:: Activity ::
The lines to find are those in the entries that hold the word "enumerate"; copy every one of them.

:: Extracted information ::

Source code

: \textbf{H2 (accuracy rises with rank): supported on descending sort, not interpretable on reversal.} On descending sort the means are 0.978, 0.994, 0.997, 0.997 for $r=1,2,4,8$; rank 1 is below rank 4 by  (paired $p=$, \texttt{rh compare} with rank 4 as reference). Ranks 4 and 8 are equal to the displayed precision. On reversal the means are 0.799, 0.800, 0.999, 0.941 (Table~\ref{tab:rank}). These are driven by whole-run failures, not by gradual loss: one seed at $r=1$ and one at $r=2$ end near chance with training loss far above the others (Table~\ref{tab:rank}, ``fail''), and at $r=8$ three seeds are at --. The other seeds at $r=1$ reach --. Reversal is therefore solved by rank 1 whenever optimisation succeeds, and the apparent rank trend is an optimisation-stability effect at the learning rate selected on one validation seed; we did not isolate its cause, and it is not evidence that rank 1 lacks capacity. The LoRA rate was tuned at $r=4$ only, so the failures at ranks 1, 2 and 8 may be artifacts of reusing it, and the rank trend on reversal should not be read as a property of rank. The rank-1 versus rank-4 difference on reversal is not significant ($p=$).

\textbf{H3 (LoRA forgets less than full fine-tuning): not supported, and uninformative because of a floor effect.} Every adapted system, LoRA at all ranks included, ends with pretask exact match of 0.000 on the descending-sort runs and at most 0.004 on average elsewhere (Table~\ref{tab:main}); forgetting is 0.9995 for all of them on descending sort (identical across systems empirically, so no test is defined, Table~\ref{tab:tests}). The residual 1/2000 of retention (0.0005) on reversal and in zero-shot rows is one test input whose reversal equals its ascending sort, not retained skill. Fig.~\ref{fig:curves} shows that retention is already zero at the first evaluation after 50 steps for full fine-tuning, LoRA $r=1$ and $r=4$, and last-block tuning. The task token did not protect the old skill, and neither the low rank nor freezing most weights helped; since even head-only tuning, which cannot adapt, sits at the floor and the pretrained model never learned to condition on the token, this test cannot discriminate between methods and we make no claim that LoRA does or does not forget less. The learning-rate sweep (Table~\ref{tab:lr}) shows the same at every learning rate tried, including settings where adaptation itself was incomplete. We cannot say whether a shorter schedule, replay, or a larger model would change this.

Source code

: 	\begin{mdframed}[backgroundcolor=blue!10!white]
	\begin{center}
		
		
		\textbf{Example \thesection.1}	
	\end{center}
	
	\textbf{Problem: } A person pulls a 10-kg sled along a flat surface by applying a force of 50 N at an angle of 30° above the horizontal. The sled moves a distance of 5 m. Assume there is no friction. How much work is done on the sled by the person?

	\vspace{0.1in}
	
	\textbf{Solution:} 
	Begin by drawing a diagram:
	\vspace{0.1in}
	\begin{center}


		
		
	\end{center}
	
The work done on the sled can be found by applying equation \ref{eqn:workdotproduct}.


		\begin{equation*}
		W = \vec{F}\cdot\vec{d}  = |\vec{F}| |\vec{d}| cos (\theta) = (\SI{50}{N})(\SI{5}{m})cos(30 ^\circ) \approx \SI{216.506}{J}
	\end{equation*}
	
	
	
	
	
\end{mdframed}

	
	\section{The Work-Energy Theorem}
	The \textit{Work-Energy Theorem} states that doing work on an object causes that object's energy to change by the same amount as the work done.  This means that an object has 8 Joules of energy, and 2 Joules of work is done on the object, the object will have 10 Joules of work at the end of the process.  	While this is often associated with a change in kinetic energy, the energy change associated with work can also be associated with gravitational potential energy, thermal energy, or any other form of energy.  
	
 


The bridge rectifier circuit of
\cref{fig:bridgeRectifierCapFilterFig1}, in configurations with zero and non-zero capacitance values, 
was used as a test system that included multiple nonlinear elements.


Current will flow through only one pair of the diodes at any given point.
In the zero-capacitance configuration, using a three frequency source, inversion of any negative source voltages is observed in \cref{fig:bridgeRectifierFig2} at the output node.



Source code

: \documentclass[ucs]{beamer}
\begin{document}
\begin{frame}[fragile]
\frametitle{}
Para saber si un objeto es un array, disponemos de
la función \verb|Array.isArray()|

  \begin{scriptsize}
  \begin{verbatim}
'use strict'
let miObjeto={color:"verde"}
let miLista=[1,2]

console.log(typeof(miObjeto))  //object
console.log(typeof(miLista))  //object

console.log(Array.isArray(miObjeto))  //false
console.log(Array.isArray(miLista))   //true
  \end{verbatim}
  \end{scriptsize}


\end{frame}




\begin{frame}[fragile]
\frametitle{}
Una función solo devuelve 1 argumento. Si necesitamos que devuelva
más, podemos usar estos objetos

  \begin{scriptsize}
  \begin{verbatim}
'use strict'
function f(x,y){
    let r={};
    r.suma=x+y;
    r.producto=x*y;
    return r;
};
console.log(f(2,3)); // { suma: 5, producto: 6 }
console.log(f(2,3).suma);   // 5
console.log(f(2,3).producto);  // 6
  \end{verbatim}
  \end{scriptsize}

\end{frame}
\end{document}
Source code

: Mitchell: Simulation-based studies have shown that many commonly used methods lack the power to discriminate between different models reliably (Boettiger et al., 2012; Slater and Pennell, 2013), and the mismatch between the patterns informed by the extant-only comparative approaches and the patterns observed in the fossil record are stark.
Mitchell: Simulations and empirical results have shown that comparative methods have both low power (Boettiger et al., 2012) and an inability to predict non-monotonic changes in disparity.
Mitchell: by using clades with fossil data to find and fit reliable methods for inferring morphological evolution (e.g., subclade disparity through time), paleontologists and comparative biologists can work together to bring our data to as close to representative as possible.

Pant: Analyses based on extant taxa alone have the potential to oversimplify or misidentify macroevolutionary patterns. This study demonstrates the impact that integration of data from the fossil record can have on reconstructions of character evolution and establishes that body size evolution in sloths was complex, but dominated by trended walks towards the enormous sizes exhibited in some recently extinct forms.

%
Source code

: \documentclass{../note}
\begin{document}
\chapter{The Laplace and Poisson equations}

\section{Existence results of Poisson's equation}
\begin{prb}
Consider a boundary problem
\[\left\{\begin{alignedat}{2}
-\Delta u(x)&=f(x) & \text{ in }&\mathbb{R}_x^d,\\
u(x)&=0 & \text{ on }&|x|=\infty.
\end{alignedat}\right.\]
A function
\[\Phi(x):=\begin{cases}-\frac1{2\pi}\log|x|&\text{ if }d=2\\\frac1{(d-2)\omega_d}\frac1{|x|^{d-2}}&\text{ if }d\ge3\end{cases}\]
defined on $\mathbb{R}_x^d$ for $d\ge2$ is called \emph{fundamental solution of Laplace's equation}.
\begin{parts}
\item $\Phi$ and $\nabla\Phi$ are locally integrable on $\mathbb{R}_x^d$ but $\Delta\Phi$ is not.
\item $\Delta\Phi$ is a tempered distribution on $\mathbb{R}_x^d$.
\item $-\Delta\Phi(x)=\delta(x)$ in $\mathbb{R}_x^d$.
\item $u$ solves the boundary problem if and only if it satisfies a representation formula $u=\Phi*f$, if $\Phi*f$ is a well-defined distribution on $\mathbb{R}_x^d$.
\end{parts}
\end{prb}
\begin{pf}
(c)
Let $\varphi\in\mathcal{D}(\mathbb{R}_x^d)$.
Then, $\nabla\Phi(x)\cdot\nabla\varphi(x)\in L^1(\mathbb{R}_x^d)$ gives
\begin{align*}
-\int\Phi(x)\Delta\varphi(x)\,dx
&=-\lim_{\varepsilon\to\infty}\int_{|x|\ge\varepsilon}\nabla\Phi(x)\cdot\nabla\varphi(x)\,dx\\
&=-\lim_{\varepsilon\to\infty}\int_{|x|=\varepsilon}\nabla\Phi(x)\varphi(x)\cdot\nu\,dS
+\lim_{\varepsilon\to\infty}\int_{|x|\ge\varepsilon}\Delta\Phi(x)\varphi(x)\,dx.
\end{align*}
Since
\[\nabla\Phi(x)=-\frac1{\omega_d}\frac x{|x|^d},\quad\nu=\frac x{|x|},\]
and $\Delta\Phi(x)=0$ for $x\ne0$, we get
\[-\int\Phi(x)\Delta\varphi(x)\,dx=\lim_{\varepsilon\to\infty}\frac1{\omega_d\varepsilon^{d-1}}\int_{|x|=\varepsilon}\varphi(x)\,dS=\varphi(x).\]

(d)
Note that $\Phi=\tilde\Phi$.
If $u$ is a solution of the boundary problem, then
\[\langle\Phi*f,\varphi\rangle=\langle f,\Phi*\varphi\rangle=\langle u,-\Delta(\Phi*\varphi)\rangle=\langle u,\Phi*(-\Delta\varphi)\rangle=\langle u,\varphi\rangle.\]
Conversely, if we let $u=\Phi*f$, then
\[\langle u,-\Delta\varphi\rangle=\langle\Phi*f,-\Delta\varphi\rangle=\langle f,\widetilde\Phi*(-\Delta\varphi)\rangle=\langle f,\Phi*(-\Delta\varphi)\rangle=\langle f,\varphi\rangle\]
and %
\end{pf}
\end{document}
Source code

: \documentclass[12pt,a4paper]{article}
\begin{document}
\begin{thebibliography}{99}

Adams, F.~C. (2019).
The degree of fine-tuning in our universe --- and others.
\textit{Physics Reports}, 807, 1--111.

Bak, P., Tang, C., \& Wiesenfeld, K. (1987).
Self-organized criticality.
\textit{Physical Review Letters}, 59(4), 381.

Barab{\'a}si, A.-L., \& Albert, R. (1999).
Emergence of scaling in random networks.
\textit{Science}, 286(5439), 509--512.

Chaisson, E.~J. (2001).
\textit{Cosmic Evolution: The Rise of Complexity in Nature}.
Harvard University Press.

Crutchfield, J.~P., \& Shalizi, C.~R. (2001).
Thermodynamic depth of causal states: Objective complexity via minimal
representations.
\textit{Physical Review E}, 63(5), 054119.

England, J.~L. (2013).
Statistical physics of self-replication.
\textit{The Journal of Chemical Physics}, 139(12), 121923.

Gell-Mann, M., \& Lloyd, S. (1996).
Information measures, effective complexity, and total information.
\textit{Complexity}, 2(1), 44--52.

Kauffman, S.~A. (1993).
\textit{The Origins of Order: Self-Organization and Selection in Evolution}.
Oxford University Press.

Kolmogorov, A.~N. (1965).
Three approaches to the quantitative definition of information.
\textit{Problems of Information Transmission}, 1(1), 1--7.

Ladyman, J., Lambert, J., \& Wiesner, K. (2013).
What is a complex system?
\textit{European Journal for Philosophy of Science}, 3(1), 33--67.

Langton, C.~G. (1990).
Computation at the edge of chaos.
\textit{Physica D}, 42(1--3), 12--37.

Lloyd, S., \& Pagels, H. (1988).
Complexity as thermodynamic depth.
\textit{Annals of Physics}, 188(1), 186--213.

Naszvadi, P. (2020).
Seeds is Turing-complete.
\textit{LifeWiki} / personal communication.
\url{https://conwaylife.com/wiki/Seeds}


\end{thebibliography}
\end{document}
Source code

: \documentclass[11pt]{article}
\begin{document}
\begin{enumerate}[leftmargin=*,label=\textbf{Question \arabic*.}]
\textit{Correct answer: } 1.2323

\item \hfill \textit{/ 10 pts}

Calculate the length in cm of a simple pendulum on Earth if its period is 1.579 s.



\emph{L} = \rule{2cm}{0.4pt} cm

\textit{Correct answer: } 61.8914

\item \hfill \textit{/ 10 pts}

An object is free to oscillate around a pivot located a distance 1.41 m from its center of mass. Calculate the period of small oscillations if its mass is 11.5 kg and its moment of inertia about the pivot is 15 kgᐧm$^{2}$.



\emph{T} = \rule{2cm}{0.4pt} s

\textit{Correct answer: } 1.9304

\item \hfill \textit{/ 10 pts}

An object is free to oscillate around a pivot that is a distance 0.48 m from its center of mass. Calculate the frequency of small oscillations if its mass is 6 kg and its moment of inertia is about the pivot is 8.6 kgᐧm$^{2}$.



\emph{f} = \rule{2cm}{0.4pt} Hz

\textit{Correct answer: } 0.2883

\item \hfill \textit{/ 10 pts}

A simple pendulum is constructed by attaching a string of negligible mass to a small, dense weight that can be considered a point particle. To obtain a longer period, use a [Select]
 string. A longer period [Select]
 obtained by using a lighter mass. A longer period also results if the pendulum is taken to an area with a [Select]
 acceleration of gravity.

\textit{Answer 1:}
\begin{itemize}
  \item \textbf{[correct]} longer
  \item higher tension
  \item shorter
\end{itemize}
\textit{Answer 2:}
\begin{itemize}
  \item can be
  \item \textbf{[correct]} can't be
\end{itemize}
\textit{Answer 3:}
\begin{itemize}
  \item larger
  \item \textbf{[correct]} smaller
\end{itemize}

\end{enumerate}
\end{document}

:: Completed task ::
\begin{enumerate}[leftmargin=*,label=\textbf{Question \arabic*.}]
\end{enumerate}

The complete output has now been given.